RMS Lab 2

This lab will introduce finding correlations and covariance in data, as well as simple regression.

First, to reduce issues involved in reading the data, we are going to put all relevant files into a folder and then set it as R’s working director. This can be done using the “Files” tab of the graphic interface, or using the setwd() function. Please note that all file paths that appear in the example code are the locations of files on my computer. You will need to change the path to reflect the location of files on your computer. By setting the working directory, you should only need to define the path once.

#setwd("C:/Users/ropadenga/Downloads/RMS-1 R Labs/Lab2/RFiles")

Now that you have defined a working directory, you can read any file inside that folder without specifying the whole path.
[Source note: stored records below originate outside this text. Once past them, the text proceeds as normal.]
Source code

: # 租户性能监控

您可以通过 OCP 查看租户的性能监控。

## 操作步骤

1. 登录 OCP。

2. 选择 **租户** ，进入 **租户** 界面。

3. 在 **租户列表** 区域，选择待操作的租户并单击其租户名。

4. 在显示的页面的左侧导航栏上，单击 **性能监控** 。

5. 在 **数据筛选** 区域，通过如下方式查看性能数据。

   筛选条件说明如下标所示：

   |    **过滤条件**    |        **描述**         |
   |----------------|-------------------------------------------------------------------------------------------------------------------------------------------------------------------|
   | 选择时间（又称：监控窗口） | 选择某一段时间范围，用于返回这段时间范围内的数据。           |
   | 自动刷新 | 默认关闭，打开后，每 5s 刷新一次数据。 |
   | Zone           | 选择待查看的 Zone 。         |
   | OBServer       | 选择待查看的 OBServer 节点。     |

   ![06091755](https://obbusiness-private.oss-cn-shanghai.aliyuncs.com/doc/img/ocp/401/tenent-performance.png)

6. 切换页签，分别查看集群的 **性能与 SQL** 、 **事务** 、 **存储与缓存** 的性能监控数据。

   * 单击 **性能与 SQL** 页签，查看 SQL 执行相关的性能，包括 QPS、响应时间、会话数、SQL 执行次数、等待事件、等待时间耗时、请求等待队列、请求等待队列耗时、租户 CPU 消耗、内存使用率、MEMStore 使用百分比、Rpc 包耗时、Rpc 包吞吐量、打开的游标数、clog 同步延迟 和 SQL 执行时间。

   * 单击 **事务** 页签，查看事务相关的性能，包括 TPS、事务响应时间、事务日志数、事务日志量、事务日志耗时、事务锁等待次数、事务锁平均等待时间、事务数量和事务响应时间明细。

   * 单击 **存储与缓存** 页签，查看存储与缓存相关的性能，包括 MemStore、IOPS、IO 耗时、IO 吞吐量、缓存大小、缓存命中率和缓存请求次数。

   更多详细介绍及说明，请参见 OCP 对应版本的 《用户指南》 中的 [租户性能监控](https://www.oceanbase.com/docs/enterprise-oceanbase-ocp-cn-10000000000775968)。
However, depending on your versions of RStudio, your operating system, or other arcane factors, you may only be able to set a working directory for the active chunk, and not the rest of the markdown file, and you’ll still get errors when trying to read in your data files. The simplest workaround for this is, when working on your lab in markdown form, use the RStudio interface to import your files, and then copy the path from the code generated in the console into the import line of your markdown file. Just remember to keep your variable names the same.

Example Problem: Exam Anxiety

A researcher is interested in examining the effects of exam stress and revision time on exam performance. The data has five variables, Code (a unique identifier for each subject in the study), Revise (the number of hours spent reviewing), Exam (performance on the exam, as a percentage score), Anxiety (a standardized measurement of anxiety), and Gender (a factor identifying each subject as male or female). This analysis will focus on exam performance as a depdendant variable and how it is affected by the two independent variables of interest, revision time and anxiety.

#read in exam anxiety data
examAnxiety <- read.csv("ExamAnxiety.csv")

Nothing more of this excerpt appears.